Vorel — Documentation

This page is for the technically-curious — you’re evaluating Vorel against in-house builds, building integrations against the API, or want to understand the failure modes before you deploy. If you’re a buyer who just wants the high-level pitch, the What is Vorel page is shorter.

The big picture

Every customer turn (a call connect, a WhatsApp inbound, a voice utterance) flows through the same five-stage pipeline:

ingress  →  conversation context  →  router  →  sub-agent  →  terminal

Ingress receives the customer event from a telephony / messaging vendor and verifies the signature.
Conversation context hydrates the conversation history, customer identity, vertical pack, and persona.
Router is a small LLM (Gemini 2.5 Flash-Lite) that classifies the customer’s intent into one of ~10 categories.
Sub-agent (qualification / FAQ / booking / handoff) runs the actual reply-generation loop with the tools it’s allowed to call.
Terminal persists the agent reply, runs guardrails (forbidden-phrase + hallucination), and ships the reply back to the customer.

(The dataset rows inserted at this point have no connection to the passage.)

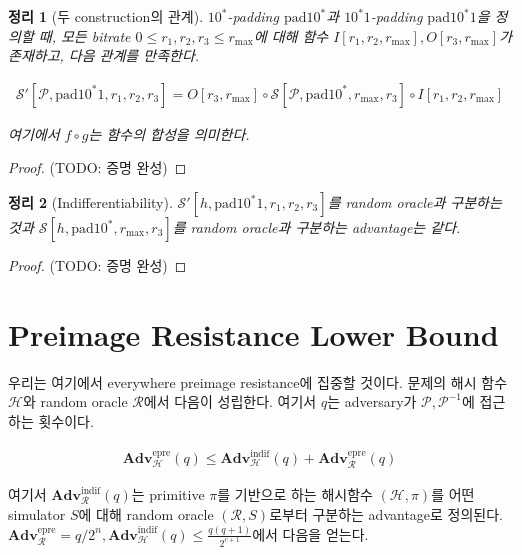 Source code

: \documentclass{article}
\newtheorem{theorem}{정리}
\newcommand{\adv}{\mathbf{Adv}}
\begin{document}
  \begin{theorem}[두 construction의 관계]
    \(10^*\)-padding \(\mathrm{pad10^*}\)과 \(10^*1\)-padding \(\mathrm{pad10^*1}\)을 정의할 때, 모든 bitrate \(0 \leq r_1, r_2, r_3 \leq r_\mathrm{max}\)에 대해 함수 \(I[r_1, r_2, r_\mathrm{max}], O[r_3, r_\mathrm{max}]\)가 존재하고, 다음 관계를 만족한다.

    \begin{align*}
      \mathcal{S}'[\mathcal{P}, \mathrm{pad10^*1}, r_1, r_2, r_3] = O[r_3, r_\mathrm{max}] \circ \mathcal{S}[\mathcal{P}, \mathrm{pad10^*}, r_\mathrm{max}, r_3] \circ I[r_1, r_2, r_\mathrm{max}]
    \end{align*}

    여기에서 \(f \circ g\)는 함수의 합성을 의미한다.
  \end{theorem}
  \begin{proof}
    (TODO: 증명 완성)
  \end{proof}

  \begin{theorem}[Indifferentiability]
    \(\mathcal{S}'[h, \mathrm{pad10^*1}, r_1, r_2, r_3]\)를 random oracle과 구분하는 것과 \(\mathcal{S}[h, \mathrm{pad10^*}, r_\mathrm{max}, r_3]\)를 random oracle과 구분하는 advantage는 같다.
  \end{theorem}
  \begin{proof}
    (TODO: 증명 완성)
  \end{proof}

  \section{Preimage Resistance Lower Bound}
  우리는 여기에서 everywhere preimage resistance에 집중할 것이다.\cite{rogaway_cryptographic_2004} 문제의 해시 함수 \(\mathcal{H}\)와 random oracle \(\mathcal{R}\)에서 다음이 성립한다.\cite{andreeva_security_2011} 여기서 \(q\)는 adversary가 \(\mathcal{P}, \mathcal{P}^{-1}\)에 접근하는 횟수이다.

  \begin{align}\label{epre_adv_bound}
    \adv^\text{epre}_\mathcal{H}(q) \leq \adv^\text{indif}_\mathcal{H}(q) + \adv^\text{epre}_\mathcal{R}(q)
  \end{align}

  여기서 \(\adv^\text{indif}_\mathcal{R}(q)\)는 primitive \(\pi\)를 기반으로 하는 해시함수 \((\mathcal{H}, \pi)\)를 어떤 simulator \(S\)에 대해 random oracle \((\mathcal{R}, S)\)로부터 구분하는 advantage로 정의된다. \(\adv^\text{epre}_\mathcal{R}=q/2^n, \adv^\text{indif}_\mathcal{H}(q)\leq \frac{q(q + 1)}{2^{c + 1}}\)에서 다음을 얻는다.
\end{document}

Voice and chat share this entire pipeline — only the ingress and the terminal differ per channel.

The components

Web app

Next.js (App Router) on Railway. Hosts the operator console, the public API (/api/v1/*), the tool routes (/api/tools/*), the Vapi custom-LLM proxy (/api/vapi/*), and the inbound webhook receivers (/api/webhooks/*).

Workers

Standalone Node service running BullMQ queues. Processes inbound WhatsApp messages, end-of-call voice reports, outbound webhook dispatch, and right-to-erasure scrubs. Same git tree as the web app; separate Railway service so a slow background job doesn’t block a request thread.

Postgres

Single multi-tenant database. Every tenant-scoped table has a Row-Level Security policy gating reads + writes by current_setting('app.current_tenant_id'). The vorel_app Postgres role is not a superuser, so a forgotten SET LOCAL app.current_tenant_id returns zero rows — fail-closed.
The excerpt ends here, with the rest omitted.